I believe the start was a combination of online shopping and chat room. When buying or paying for anything online the purchaser needed to be forward and truthful with all of their information. They were forced to put in real names, addresses, and even credit card numbers. After a few years of trusting these sights they started easing up on other sights. Working at it from the other side were the chat rooms and early blogs. People were making friends in chat rooms and using early blog services like Live Journal and Dead Journal. Personal information started coming out slowly as the users comfort levels with the internet increased. While this might have started to drive away some of the internet information phobia, it was not enough to stop it.
In 2003 Myspace.com enters the scene and started social networking on a global level. Myspace did something that no other social network had yet to do; it attracted the Millenials (or Generation Y 1980-2000). This generation saw the potential of the personal profiles and interlinked friends system. Myspace was like taking all of the other small social networks and interaction we would get from chat rooms and put it into one nice package. Every profile was like a personal website that allowed the user to customize it and make it truly their space.
Facebook came into the scene a year later in 2004. Facebook attracted college students as it was, at first, exclusive to them. With the growing popularity of the social networking, and a new found public distaste for Myspace, Facebook seemed the perfect option for all when it opened up to all users in 2006. That same year Twitter came into existence but I will get to that in a moment.
I was honestly surprised when Facebook took the lead in the social network race. A culture that was so opposed to putting its personal information on the web was starting use a site that had a consistent news feed of your personal activities. Then we saw Myspace add its news feed feature in an attempt to keep up with Facebook. Then Facebook took away their profile interests section and replaced them with categorized “Like” sections.

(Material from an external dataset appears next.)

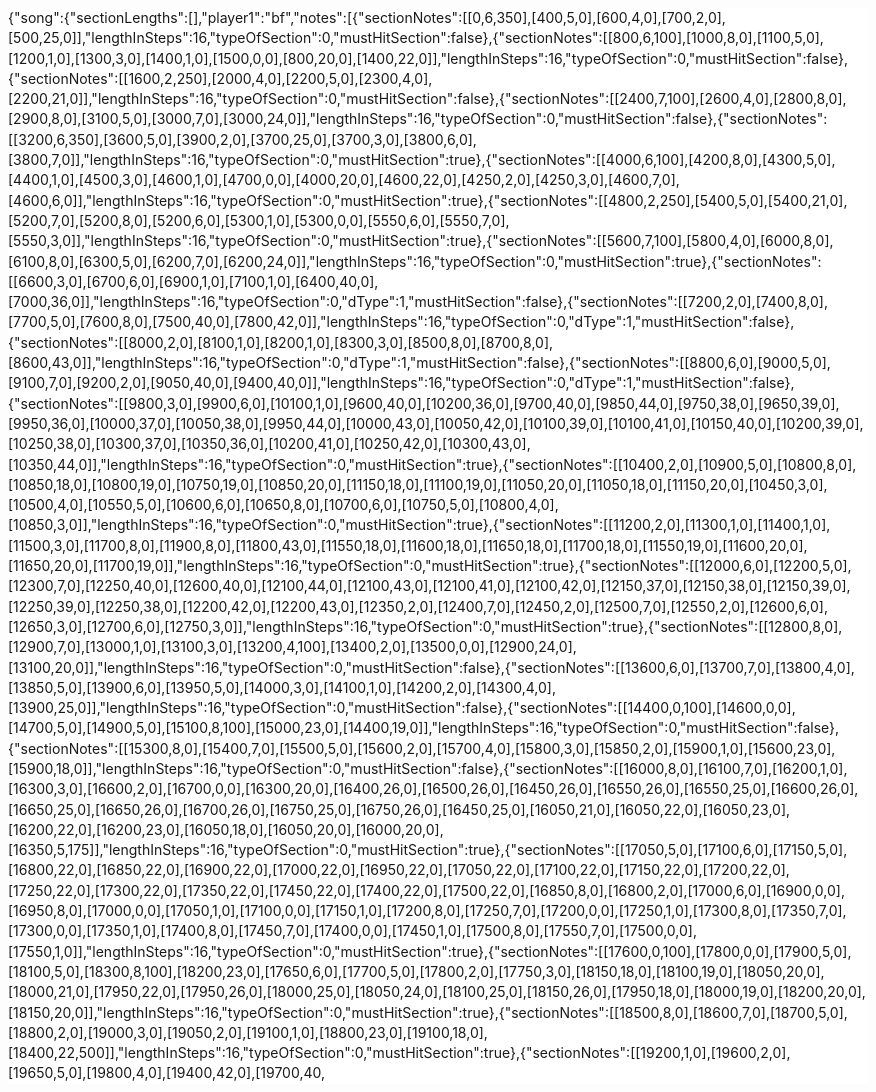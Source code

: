 {"song":{"sectionLengths":[],"player1":"bf","notes":[{"sectionNotes":[[0,6,350],[400,5,0],[600,4,0],[700,2,0],[500,25,0]],"lengthInSteps":16,"typeOfSection":0,"mustHitSection":false},{"sectionNotes":[[800,6,100],[1000,8,0],[1100,5,0],[1200,1,0],[1300,3,0],[1400,1,0],[1500,0,0],[800,20,0],[1400,22,0]],"lengthInSteps":16,"typeOfSection":0,"mustHitSection":false},{"sectionNotes":[[1600,2,250],[2000,4,0],[2200,5,0],[2300,4,0],[2200,21,0]],"lengthInSteps":16,"typeOfSection":0,"mustHitSection":false},{"sectionNotes":[[2400,7,100],[2600,4,0],[2800,8,0],[2900,8,0],[3100,5,0],[3000,7,0],[3000,24,0]],"lengthInSteps":16,"typeOfSection":0,"mustHitSection":false},{"sectionNotes":[[3200,6,350],[3600,5,0],[3900,2,0],[3700,25,0],[3700,3,0],[3800,6,0],[3800,7,0]],"lengthInSteps":16,"typeOfSection":0,"mustHitSection":true},{"sectionNotes":[[4000,6,100],[4200,8,0],[4300,5,0],[4400,1,0],[4500,3,0],[4600,1,0],[4700,0,0],[4000,20,0],[4600,22,0],[4250,2,0],[4250,3,0],[4600,7,0],[4600,6,0]],"lengthInSteps":16,"typeOfSection":0,"mustHitSection":true},{"sectionNotes":[[4800,2,250],[5400,5,0],[5400,21,0],[5200,7,0],[5200,8,0],[5200,6,0],[5300,1,0],[5300,0,0],[5550,6,0],[5550,7,0],[5550,3,0]],"lengthInSteps":16,"typeOfSection":0,"mustHitSection":true},{"sectionNotes":[[5600,7,100],[5800,4,0],[6000,8,0],[6100,8,0],[6300,5,0],[6200,7,0],[6200,24,0]],"lengthInSteps":16,"typeOfSection":0,"mustHitSection":true},{"sectionNotes":[[6600,3,0],[6700,6,0],[6900,1,0],[7100,1,0],[6400,40,0],[7000,36,0]],"lengthInSteps":16,"typeOfSection":0,"dType":1,"mustHitSection":false},{"sectionNotes":[[7200,2,0],[7400,8,0],[7700,5,0],[7600,8,0],[7500,40,0],[7800,42,0]],"lengthInSteps":16,"typeOfSection":0,"dType":1,"mustHitSection":false},{"sectionNotes":[[8000,2,0],[8100,1,0],[8200,1,0],[8300,3,0],[8500,8,0],[8700,8,0],[8600,43,0]],"lengthInSteps":16,"typeOfSection":0,"dType":1,"mustHitSection":false},{"sectionNotes":[[8800,6,0],[9000,5,0],[9100,7,0],[9200,2,0],[9050,40,0],[9400,40,0]],"lengthInSteps":16,"typeOfSection":0,"dType":1,"mustHitSection":false},{"sectionNotes":[[9800,3,0],[9900,6,0],[10100,1,0],[9600,40,0],[10200,36,0],[9700,40,0],[9850,44,0],[9750,38,0],[9650,39,0],[9950,36,0],[10000,37,0],[10050,38,0],[9950,44,0],[10000,43,0],[10050,42,0],[10100,39,0],[10100,41,0],[10150,40,0],[10200,39,0],[10250,38,0],[10300,37,0],[10350,36,0],[10200,41,0],[10250,42,0],[10300,43,0],[10350,44,0]],"lengthInSteps":16,"typeOfSection":0,"mustHitSection":true},{"sectionNotes":[[10400,2,0],[10900,5,0],[10800,8,0],[10850,18,0],[10800,19,0],[10750,19,0],[10850,20,0],[11150,18,0],[11100,19,0],[11050,20,0],[11050,18,0],[11150,20,0],[10450,3,0],[10500,4,0],[10550,5,0],[10600,6,0],[10650,8,0],[10700,6,0],[10750,5,0],[10800,4,0],[10850,3,0]],"lengthInSteps":16,"typeOfSection":0,"mustHitSection":true},{"sectionNotes":[[11200,2,0],[11300,1,0],[11400,1,0],[11500,3,0],[11700,8,0],[11900,8,0],[11800,43,0],[11550,18,0],[11600,18,0],[11650,18,0],[11700,18,0],[11550,19,0],[11600,20,0],[11650,20,0],[11700,19,0]],"lengthInSteps":16,"typeOfSection":0,"mustHitSection":true},{"sectionNotes":[[12000,6,0],[12200,5,0],[12300,7,0],[12250,40,0],[12600,40,0],[12100,44,0],[12100,43,0],[12100,41,0],[12100,42,0],[12150,37,0],[12150,38,0],[12150,39,0],[12250,39,0],[12250,38,0],[12200,42,0],[12200,43,0],[12350,2,0],[12400,7,0],[12450,2,0],[12500,7,0],[12550,2,0],[12600,6,0],[12650,3,0],[12700,6,0],[12750,3,0]],"lengthInSteps":16,"typeOfSection":0,"mustHitSection":true},{"sectionNotes":[[12800,8,0],[12900,7,0],[13000,1,0],[13100,3,0],[13200,4,100],[13400,2,0],[13500,0,0],[12900,24,0],[13100,20,0]],"lengthInSteps":16,"typeOfSection":0,"mustHitSection":false},{"sectionNotes":[[13600,6,0],[13700,7,0],[13800,4,0],[13850,5,0],[13900,6,0],[13950,5,0],[14000,3,0],[14100,1,0],[14200,2,0],[14300,4,0],[13900,25,0]],"lengthInSteps":16,"typeOfSection":0,"mustHitSection":false},{"sectionNotes":[[14400,0,100],[14600,0,0],[14700,5,0],[14900,5,0],[15100,8,100],[15000,23,0],[14400,19,0]],"lengthInSteps":16,"typeOfSection":0,"mustHitSection":false},{"sectionNotes":[[15300,8,0],[15400,7,0],[15500,5,0],[15600,2,0],[15700,4,0],[15800,3,0],[15850,2,0],[15900,1,0],[15600,23,0],[15900,18,0]],"lengthInSteps":16,"typeOfSection":0,"mustHitSection":false},{"sectionNotes":[[16000,8,0],[16100,7,0],[16200,1,0],[16300,3,0],[16600,2,0],[16700,0,0],[16300,20,0],[16400,26,0],[16500,26,0],[16450,26,0],[16550,26,0],[16550,25,0],[16600,26,0],[16650,25,0],[16650,26,0],[16700,26,0],[16750,25,0],[16750,26,0],[16450,25,0],[16050,21,0],[16050,22,0],[16050,23,0],[16200,22,0],[16200,23,0],[16050,18,0],[16050,20,0],[16000,20,0],[16350,5,175]],"lengthInSteps":16,"typeOfSection":0,"mustHitSection":true},{"sectionNotes":[[17050,5,0],[17100,6,0],[17150,5,0],[16800,22,0],[16850,22,0],[16900,22,0],[17000,22,0],[16950,22,0],[17050,22,0],[17100,22,0],[17150,22,0],[17200,22,0],[17250,22,0],[17300,22,0],[17350,22,0],[17450,22,0],[17400,22,0],[17500,22,0],[16850,8,0],[16800,2,0],[17000,6,0],[16900,0,0],[16950,8,0],[17000,0,0],[17050,1,0],[17100,0,0],[17150,1,0],[17200,8,0],[17250,7,0],[17200,0,0],[17250,1,0],[17300,8,0],[17350,7,0],[17300,0,0],[17350,1,0],[17400,8,0],[17450,7,0],[17400,0,0],[17450,1,0],[17500,8,0],[17550,7,0],[17500,0,0],[17550,1,0]],"lengthInSteps":16,"typeOfSection":0,"mustHitSection":true},{"sectionNotes":[[17600,0,100],[17800,0,0],[17900,5,0],[18100,5,0],[18300,8,100],[18200,23,0],[17650,6,0],[17700,5,0],[17800,2,0],[17750,3,0],[18150,18,0],[18100,19,0],[18050,20,0],[18000,21,0],[17950,22,0],[17950,26,0],[18000,25,0],[18050,24,0],[18100,25,0],[18150,26,0],[17950,18,0],[18000,19,0],[18200,20,0],[18150,20,0]],"lengthInSteps":16,"typeOfSection":0,"mustHitSection":true},{"sectionNotes":[[18500,8,0],[18600,7,0],[18700,5,0],[18800,2,0],[19000,3,0],[19050,2,0],[19100,1,0],[18800,23,0],[19100,18,0],[18400,22,500]],"lengthInSteps":16,"typeOfSection":0,"mustHitSection":true},{"sectionNotes":[[19200,1,0],[19600,2,0],[19650,5,0],[19800,4,0],[19400,42,0],[19700,40,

Now we are at today and at the point of this blog, sorry for the extended history lesson. Today Facebook and Twitter are the major players in the social networking field and Myspace is getting smaller daily. Our society, in just over ten years, has changed from a society afraid to put real information online to a society that runs on an updated friends news feed. Forums, groups, profiles, and photos no longer make the social network. Now we want to know what are friends are doing when they do it. The news feed is like a constant chat room between you and your friends and is unique to each individual person (unless for some reason 2 people have the exact same friends).
Social networking now consists of three stages: blogging, vlogging, and news feeds (chatting). A world that just a decade ago was afraid to put any personal information online is now streaming it for all to see. Social networks of all kinds are being updated with more and more personal information on a daily basis. The evolutionary track seems to move away from the individuals profile, something now being kept by blogs, and into a social collective. Wide scale conversation between complete strangers is completely possible now on sites like Twitter. It seems as if social networking evolved the personal aspect only to draw users in and now is devolving.
It is devolving back to its original roots. It is now more common to use multiple social networks at the same time then just a single one. Chat rooms have been replaced by Twitter (and any other consistent new stream). Blogs and vlogs are replacing the profiles sections of social networks. At the same time all of these are being linked by apps to interact with each other. Social networking is becoming simpler and more spread out but at the same time it is becoming larger. With each application that links separate social network sites, we are creating a larger super network.
I will stop there and let you think about that for a moment before I go to Matrix on you.